Atas kondisi itu, timbul keprihatinan dari sejumlah kalangan. Perlu diupayakan pemurnian kembali gen domba garut. Salah seorang dari sedikit kalangan yang tergerak untuk mengembalikan kemurnian gen domba garut adalah Rahmat Priatna.
”Bobot hidup domba garut yang asli bisa mencapai 60 kilogram per ekor pada usia satu tahun. Namun, bobot hidup domba lokal atau hasil perkawinan silang domba garut yang tidak murni lagi paling-paling hanya 30 kilogram,” kata Rahmat.

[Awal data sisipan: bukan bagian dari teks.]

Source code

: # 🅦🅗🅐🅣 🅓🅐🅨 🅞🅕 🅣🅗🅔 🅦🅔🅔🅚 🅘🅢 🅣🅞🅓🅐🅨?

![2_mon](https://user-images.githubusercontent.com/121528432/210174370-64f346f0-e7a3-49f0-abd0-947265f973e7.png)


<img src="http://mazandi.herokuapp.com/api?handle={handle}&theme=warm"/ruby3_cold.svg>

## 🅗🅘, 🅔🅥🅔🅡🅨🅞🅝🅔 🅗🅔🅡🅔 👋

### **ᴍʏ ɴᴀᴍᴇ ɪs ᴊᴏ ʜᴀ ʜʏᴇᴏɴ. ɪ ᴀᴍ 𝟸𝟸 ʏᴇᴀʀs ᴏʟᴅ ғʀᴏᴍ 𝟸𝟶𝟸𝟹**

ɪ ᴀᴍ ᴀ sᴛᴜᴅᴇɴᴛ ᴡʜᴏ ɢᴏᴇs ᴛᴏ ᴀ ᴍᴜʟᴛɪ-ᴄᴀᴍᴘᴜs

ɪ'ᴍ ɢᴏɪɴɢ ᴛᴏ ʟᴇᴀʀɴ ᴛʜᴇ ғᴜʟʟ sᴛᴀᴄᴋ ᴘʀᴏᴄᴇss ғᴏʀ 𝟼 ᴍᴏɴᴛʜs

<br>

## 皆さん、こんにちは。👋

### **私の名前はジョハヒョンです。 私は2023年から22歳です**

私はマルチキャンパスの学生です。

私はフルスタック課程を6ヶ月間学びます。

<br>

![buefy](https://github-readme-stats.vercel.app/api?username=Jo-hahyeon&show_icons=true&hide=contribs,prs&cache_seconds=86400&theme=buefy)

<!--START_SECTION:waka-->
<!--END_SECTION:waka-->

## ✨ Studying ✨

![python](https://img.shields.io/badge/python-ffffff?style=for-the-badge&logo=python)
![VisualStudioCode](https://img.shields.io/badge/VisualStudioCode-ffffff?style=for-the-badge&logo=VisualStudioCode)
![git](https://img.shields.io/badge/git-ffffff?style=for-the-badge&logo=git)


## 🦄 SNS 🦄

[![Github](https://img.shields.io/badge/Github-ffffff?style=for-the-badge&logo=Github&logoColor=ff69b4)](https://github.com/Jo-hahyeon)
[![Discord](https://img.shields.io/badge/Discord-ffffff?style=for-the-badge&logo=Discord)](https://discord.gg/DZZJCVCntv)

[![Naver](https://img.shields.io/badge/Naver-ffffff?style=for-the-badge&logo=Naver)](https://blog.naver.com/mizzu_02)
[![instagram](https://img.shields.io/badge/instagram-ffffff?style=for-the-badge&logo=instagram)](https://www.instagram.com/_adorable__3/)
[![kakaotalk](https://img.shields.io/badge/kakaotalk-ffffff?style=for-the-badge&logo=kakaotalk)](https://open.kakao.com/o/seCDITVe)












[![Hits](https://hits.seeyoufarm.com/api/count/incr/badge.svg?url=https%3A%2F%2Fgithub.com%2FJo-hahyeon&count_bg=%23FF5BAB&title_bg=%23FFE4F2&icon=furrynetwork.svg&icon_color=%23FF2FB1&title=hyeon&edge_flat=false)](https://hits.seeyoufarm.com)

Awal perkenalan Rahmat dengan domba garut dimulai tahun 2000 ketika ada warga yang hendak memelihara domba garut, tetapi tidak memiliki modal sama sekali. Bermodalkan lahan kosong yang dimilikinya di Ciampea, Cimande, Bogor, Rahmat lalu membelikan domba garut asli untuk warga tersebut.
”Awalnya saya beli 3 pejantan dan 11 betina. Ketiga domba jantan adalah legenda kontes di Jawa Barat yang memang berasal dari keturunan yang bagus,” kata Rahmat. Domba-domba jantan yang bernama Lipur, Dewa, dan Bagja itu dibeli dari seorang pemilik di Garut, dengan harga Rp 4 juta per ekor. Adapun setiap domba garut betina dibeli dengan harga Rp 1 juta-Rp 1,5 juta.
Ternyata warga yang meminta modal beternak itu tak sanggup melakukan budidaya dan mengembalikannya kepada Rahmat. ”Daripada saya jual lagi, saya putuskan memelihara sendiri domba-domba itu,” katanya.
Dengan memelihara sendiri domba menjelang masa pensiunnya dari sebuah badan usaha milik negara, Rahmat mengetahui seluk-beluk domba garut. Dia mempelajari sendiri teknik budidaya dari para pemilik domba garut kontes. ”Saya kemudian tahu, ternyata domba garut yang asli memang memberikan keuntungan ekonomi yang sangat besar bagi peternaknya. Domba garut yang tidak asli justru merugikan karena hasilnya tidak akan sesuai dengan jerih payah yang sudah dilakukan para peternak selama memelihara,” kata Rahmat.
Melihat kenyataan itu, Rahmat lalu memulai proses pemurnian gen domba garut ketika memasuki masa pensiun pada tahun 2002. Waktu Rahmat kemudian tercurah seluruhnya untuk mempelajari dan mempraktikkan pemurnian atau pemuliaan gen domba garut yang asli.